- Genre: Late-night talk show
- Presented by: Craig Kilborn
- Country of origin: United States
- Original language: English
- No. of seasons: 5
- No. of episodes: 1,190

Production
- Executive producer: Peter Lassally
- Production locations: CBS Television City, Los Angeles, California
- Camera setup: Multi-camera
- Running time: 45 minutes
- Production company: Worldwide Pants

Original release
- Network: CBS
- Release: March 30, 1999 – August 27, 2004

Related
- Late Show with David Letterman The Daily Show

= The Late Late Show with Craig Kilborn =

American late-night talk show (1999–2004)

The Late Late Show with Craig Kilborn is an American late-night talk show hosted by Craig Kilborn that aired on CBS from March 30, 1999, to August 27, 2004. It is the second incarnation of CBS's The Late Late Show franchise and followed Late Show with David Letterman in the network's late-night lineup.

The series replaced The Late Late Show with Tom Snyder and adopted a more comedy-oriented format emphasizing celebrity interviews, recurring comedy segments, and Kilborn's sarcastic, self-aware on-air persona.

==History==
In 1998, CBS announced that Kilborn would succeed Tom Snyder as host of The Late Late Show. Kilborn had previously gained prominence as an anchor on ESPN's SportsCenter and as the original host of The Daily Show on Comedy Central.

Kilborn debuted as host on March 30, 1999. Unlike Snyder's interview-focused program, Kilborn's version emphasized comedy, irony, and a deliberately detached hosting style.

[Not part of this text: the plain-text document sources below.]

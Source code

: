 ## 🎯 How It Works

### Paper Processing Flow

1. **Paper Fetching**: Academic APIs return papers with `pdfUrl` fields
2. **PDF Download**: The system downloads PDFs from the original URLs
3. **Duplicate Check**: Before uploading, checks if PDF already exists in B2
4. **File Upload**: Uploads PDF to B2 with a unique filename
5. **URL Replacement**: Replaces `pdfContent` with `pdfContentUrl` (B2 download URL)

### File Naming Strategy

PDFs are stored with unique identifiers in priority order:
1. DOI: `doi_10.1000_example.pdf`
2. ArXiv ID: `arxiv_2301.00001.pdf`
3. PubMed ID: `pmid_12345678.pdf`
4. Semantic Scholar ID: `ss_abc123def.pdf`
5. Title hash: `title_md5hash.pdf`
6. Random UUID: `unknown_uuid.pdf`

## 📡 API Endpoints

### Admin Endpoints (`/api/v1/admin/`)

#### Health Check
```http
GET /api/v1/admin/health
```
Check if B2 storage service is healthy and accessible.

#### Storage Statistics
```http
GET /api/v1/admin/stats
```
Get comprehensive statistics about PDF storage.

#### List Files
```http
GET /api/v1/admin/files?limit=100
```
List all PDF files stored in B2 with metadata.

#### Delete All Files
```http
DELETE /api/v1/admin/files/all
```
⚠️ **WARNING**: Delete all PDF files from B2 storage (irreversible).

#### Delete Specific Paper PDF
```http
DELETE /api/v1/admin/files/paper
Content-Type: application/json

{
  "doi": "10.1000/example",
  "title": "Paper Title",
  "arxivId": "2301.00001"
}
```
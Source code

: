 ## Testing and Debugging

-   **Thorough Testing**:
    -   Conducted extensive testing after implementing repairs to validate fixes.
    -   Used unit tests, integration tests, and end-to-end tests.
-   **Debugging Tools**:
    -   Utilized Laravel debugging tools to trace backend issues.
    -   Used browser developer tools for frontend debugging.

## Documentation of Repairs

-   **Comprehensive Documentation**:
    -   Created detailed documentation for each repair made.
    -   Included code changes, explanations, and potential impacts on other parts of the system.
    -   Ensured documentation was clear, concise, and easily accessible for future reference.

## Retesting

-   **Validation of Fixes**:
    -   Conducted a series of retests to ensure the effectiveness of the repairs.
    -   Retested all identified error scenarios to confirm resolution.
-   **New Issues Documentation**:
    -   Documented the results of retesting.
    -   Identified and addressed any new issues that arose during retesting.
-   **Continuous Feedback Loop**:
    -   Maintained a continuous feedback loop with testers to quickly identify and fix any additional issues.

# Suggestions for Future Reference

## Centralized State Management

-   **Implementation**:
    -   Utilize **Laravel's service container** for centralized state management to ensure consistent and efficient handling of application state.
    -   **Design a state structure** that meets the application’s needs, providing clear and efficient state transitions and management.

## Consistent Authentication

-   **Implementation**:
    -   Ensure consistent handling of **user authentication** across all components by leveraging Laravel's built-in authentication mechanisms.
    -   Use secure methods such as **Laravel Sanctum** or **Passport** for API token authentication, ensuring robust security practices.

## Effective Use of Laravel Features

The program was produced by David Letterman's production company, Worldwide Pants, with veteran late-night producer Peter Lassally serving as executive producer.

==Format==
The series followed the traditional late-night talk show format, featuring an opening monologue, comedy desk pieces, celebrity interviews, and musical guests. Recurring segments included "5 Questions", "Yambo", "What Up?", and "To Hell with..."

Kilborn cultivated a comedic persona characterized by mock arrogance, ironic detachment, and frequent references to old Hollywood glamour and his own supposed sophistication.

==Reception==
During its run, The Late Late Show with Craig Kilborn competed primarily against NBC's Late Night with Conan O'Brien and, later, ABC's Jimmy Kimmel Live!.

Critical reception to Kilborn's hosting style was mixed, although the program developed a loyal following among younger viewers. Reviewers frequently noted the contrast between Kilborn's ironic style and the more earnest approach of many competing late-night hosts.

==Departure==

In August 2004, Kilborn announced that he would leave the program when his contract expired. CBS subsequently employed a rotating group of guest hosts while searching for a replacement.

Kilborn later stated that he had grown dissatisfied with the repetitive nature of late-night television and viewed his departure as a form of early retirement.

In December 2004, CBS announced that Scottish comedian and actor Craig Ferguson would become the next permanent host of the program.

==See also==
- The Late Late Show
- Late Show with David Letterman
- Late Night with Conan O'Brien
- Jimmy Kimmel Live!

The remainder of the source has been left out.